DONDE SE TRATA DE LA EXCELENCIA DE LOS TABACOS DE PERSIA Y DEL ASIA MENOR

El Cáucaso forma aquella parte de la Rusia meridional, compuesta de elevadas montañas y de llanos inmensos, cuyo sistema orográfico se dibuja de Oeste a Este, con una longitud de trescientos cincuenta kilómetros al Norte se extienden las comarcas de los cosacos del Don, el gobierno de Stavropol, con las estepas de los calmucos y de los nogais nómadas; al Sur, los gobiernos de Tiflis, capital de Georgia; de Kutais, Bakú, Elisabethpol y Eriván; después las provincias de Mingrelia, Imeretria, Abasia y Guriel.
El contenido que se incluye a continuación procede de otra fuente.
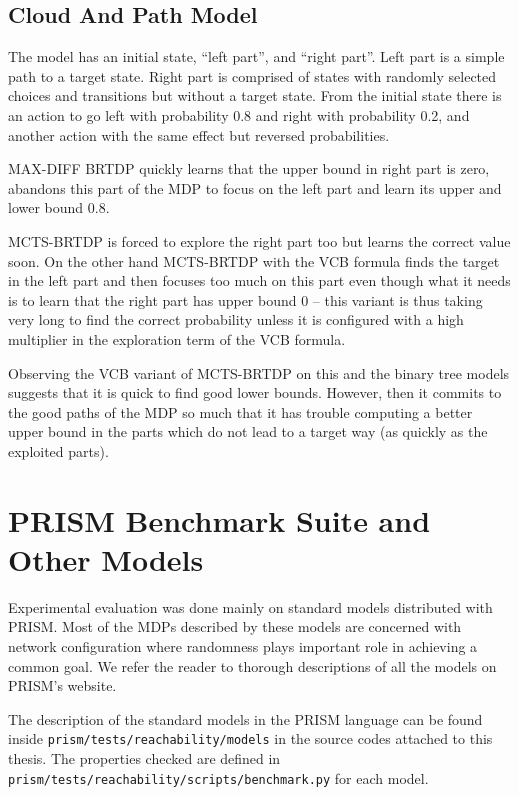 \subsection*{Cloud And Path Model}

The model has an initial state,
``left part'', and ``right part''. Left part is a simple path to a
target state. Right part is comprised of states with randomly selected
choices and transitions but without a target state.
From the initial state there is an action to go left with probability
0.8 and right with probability 0.2, and another action with the same
effect but reversed probabilities.

MAX-DIFF BRTDP quickly learns that the upper bound in right part is
zero, abandons this part of the MDP to focus on the left part and learn
its upper and lower bound 0.8.

MCTS-BRTDP is forced to explore the right part too but learns the
correct value soon. On the other hand MCTS-BRTDP with the VCB formula
finds the target in the left part and then focuses too much on this part
even though what it needs is to learn that the right part has upper
bound 0 -- this variant is thus taking very long to find the correct
probability unless it is configured with a high multiplier in the
exploration term of the VCB formula.

Observing the VCB variant of MCTS-BRTDP on this and the binary tree
models suggests that it is quick to find good lower bounds. However,
then it commits to the good paths of the MDP so much that it has trouble
computing a better upper bound in the parts which do not lead to a
target way (as quickly as the exploited parts).

\section{PRISM Benchmark Suite and Other Models}

Experimental evaluation was done mainly on standard models
distributed with PRISM. Most of the MDPs described by these models are
concerned with network configuration where randomness plays important
role in achieving a common goal.
We
refer the reader to thorough descriptions of all the models on PRISM's
website.

The description of the standard models in the PRISM language can be
found inside \verb|prism/tests/reachability/models| in the source codes
attached to this thesis. The properties checked are defined in
\verb|prism/tests/reachability/scripts/benchmark.py| for each model.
Al Oeste del Cáucaso está el mar Negro; al Este, el mar Caspio.

Toda la comarca situada al Sur de la principal cadena del Cáucaso se denomina Transcaucasia, y no hay más fronteras que las de Turquía y Persia, que enlazan en el monte Ararat, donde, según la Biblia, el arca de Noé atracó después del diluvio. Son numerosas las tribus que habitan o recorren aquella importante región. Pertenecen a las razas kartevel, armenia, circasiana, chechena y lesguiana. En el Norte hay calmucos, tártaros de raza mongólica; en el Sur se encuentran tártaros de raza turca, curdos y cosacos.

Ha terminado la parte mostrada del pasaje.